The origin of the bun as we know it is still disputed and is doubly tied to that of the hamburger. In fact, can a beef patty served on another kind of bread be considered a true hamburger?
BUN OR NOT BUN: IS IT A REAL HAMBURGER?
A philosophical issue of no little account if you consider that in the US this debate has been going on for years and is nowhere near over. Those who maintain that the invention of the hamburger can be attributed to Texan Fletcher Davis from Athens, must admit that the first hamburger bread was nothing more than two slices of simple toasted bread, similar to our current sandwich bread, between which the famous patty was placed. Davis first served this in his café in 1880, before ultimately presenting it, almost two decades later, at the St. Louis World’s Fair.

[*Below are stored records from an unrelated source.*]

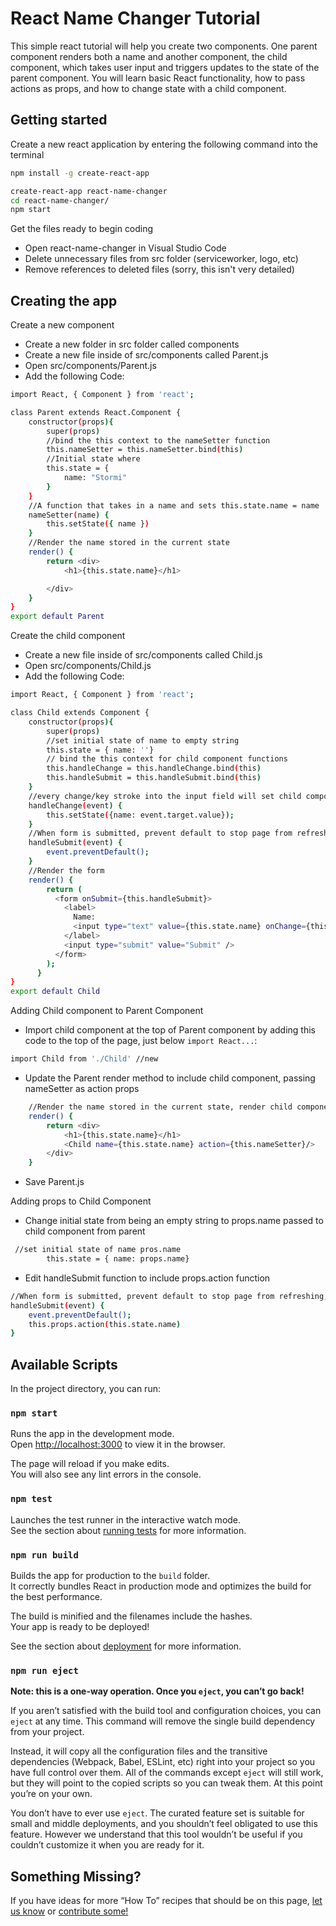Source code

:# React Name Changer Tutorial 
This simple react tutorial will help you create two components. One parent component renders both a name and another component, the child component, which takes user input and triggers updates to the state of the parent component. You will learn basic React functionality, how to pass actions as props, and how to change state with a child component. 

## Getting started

Create a new react application by entering the following command into the terminal

```sh
npm install -g create-react-app

create-react-app react-name-changer
cd react-name-changer/
npm start
```
Get the files ready to begin coding 
* Open react-name-changer in Visual Studio Code 
* Delete unnecessary files from src folder (serviceworker, logo, etc)
* Remove references to deleted files (sorry, this isn't very detailed)

## Creating the app

Create a new component 
* Create a new folder in src folder called components 
* Create a new file inside of src/components called Parent.js
* Open src/components/Parent.js
* Add the following Code: 
```sh 
import React, { Component } from 'react';

class Parent extends React.Component {
    constructor(props){
        super(props)
        //bind the this context to the nameSetter function
        this.nameSetter = this.nameSetter.bind(this)
        //Initial state where
        this.state = {
            name: "Stormi"
        }
    }
    //A function that takes in a name and sets this.state.name = name
    nameSetter(name) {
        this.setState({ name })
    }
    //Render the name stored in the current state
    render() {
        return <div>
            <h1>{this.state.name}</h1>

        </div>
    }
}
export default Parent
```
Create the child component 
* Create a new file inside of src/components called Child.js
* Open src/components/Child.js
* Add the following Code:

```sh
import React, { Component } from 'react';

class Child extends Component {
    constructor(props){
        super(props)
        //set initial state of name to empty string
        this.state = { name: ''}
        // bind the this context for child component functions
        this.handleChange = this.handleChange.bind(this)
        this.handleSubmit = this.handleSubmit.bind(this)
    }
    //every change/key stroke into the input field will set child component state equal current value of input 
    handleChange(event) {
        this.setState({name: event.target.value});
    }
    //When form is submitted, prevent default to stop page from refreshing
    handleSubmit(event) {
        event.preventDefault();
    }
    //Render the form 
    render() {
        return (
          <form onSubmit={this.handleSubmit}>
            <label>
              Name:
              <input type="text" value={this.state.name} onChange={this.handleChange} />
            </label>
            <input type="submit" value="Submit" />
          </form>
        );
      }
}
export default Child
```

Adding Child component to Parent Component 
* Import child component at the top of Parent component by adding this code to the top of the page, just below `import React...`: 
```sh
import Child from './Child' //new
```
* Update the Parent render method to include child component, passing nameSetter as action props
```sh
    //Render the name stored in the current state, render child component passing it name and action props. 
    render() {
        return <div>
            <h1>{this.state.name}</h1>
            <Child name={this.state.name} action={this.nameSetter}/>
        </div>
    }
```
* Save Parent.js

Adding props to Child Component 
* Change initial state from being an empty string to props.name passed to child component from parent 
```sh
 //set initial state of name pros.name
        this.state = { name: props.name}
```
* Edit handleSubmit function to include props.action function 
```sh
//When form is submitted, prevent default to stop page from refreshing, trigger the nameSetter function passed to Child component as props.action
handleSubmit(event) {
    event.preventDefault();
    this.props.action(this.state.name)       
}

```




## Available Scripts

In the project directory, you can run:

### `npm start`

Runs the app in the development mode.<br>
Open [http://localhost:3000](http://localhost:3000) to view it in the browser.

The page will reload if you make edits.<br>
You will also see any lint errors in the console.

### `npm test`

Launches the test runner in the interactive watch mode.<br>
See the section about [running tests](#running-tests) for more information.

### `npm run build`

Builds the app for production to the `build` folder.<br>
It correctly bundles React in production mode and optimizes the build for the best performance.

The build is minified and the filenames include the hashes.<br>
Your app is ready to be deployed!

See the section about [deployment](#deployment) for more information.

### `npm run eject`

**Note: this is a one-way operation. Once you `eject`, you can’t go back!**

If you aren’t satisfied with the build tool and configuration choices, you can `eject` at any time. This command will remove the single build dependency from your project.

Instead, it will copy all the configuration files and the transitive dependencies (Webpack, Babel, ESLint, etc) right into your project so you have full control over them. All of the commands except `eject` will still work, but they will point to the copied scripts so you can tweak them. At this point you’re on your own.

You don’t have to ever use `eject`. The curated feature set is suitable for small and middle deployments, and you shouldn’t feel obligated to use this feature. However we understand that this tool wouldn’t be useful if you couldn’t customize it when you are ready for it.


## Something Missing?

If you have ideas for more “How To” recipes that should be on this page, [let us know](https://github.com/facebookincubator/create-react-app/issues) or [contribute some!](https://github.com/facebookincubator/create-react-app/edit/master/packages/react-scripts/template/README.md)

Another school of thought says that the hamburger originated in Tulsa, Oklahoma, during the 4th of July celebrations of 1891, thanks to the genius idea of Oscar Weber Bilby who decided to serve it not between two slices of bread, but rather inside a soft, sweet roll prepared by his wife.
It may not have been exactly a bun, but it came very close. Meanwhile, the third option takes us to Wichita, Kansas, at the very start of WWI. This is where, in 1916, Walter Anderson decided to a serve a hamburger on the kind of bun that is now commonly used. Most importantly, however, Anderson is credited with standardizing the pairing of the patty and the bread, something which characterizes the hamburger more than anything else.
A WORLD OF BUN
Did you get all that? Well, the bun actually has (a lot) more to tell us. First of all regarding its origins and variety. The bun is, in fact, a type of bread – usually small, round, and often sweet – that exists all around the world in different forms. You’ll find it in Beijing known as baozi, or in the Welsh countryside on Good Friday in the form of a sweet (hot cross bun), or even in Mexico on November 2nd where it is known as “pan de los muertos” [bread of the dead].
These days it’s hard to find the archetypal bun, though many historians believe that it can be identified in the Roman panis ac perna which could be considered the ancestor of our rosetta with cooked ham: a sandwich so popular that a street in Rome, Panisperna, was named for it.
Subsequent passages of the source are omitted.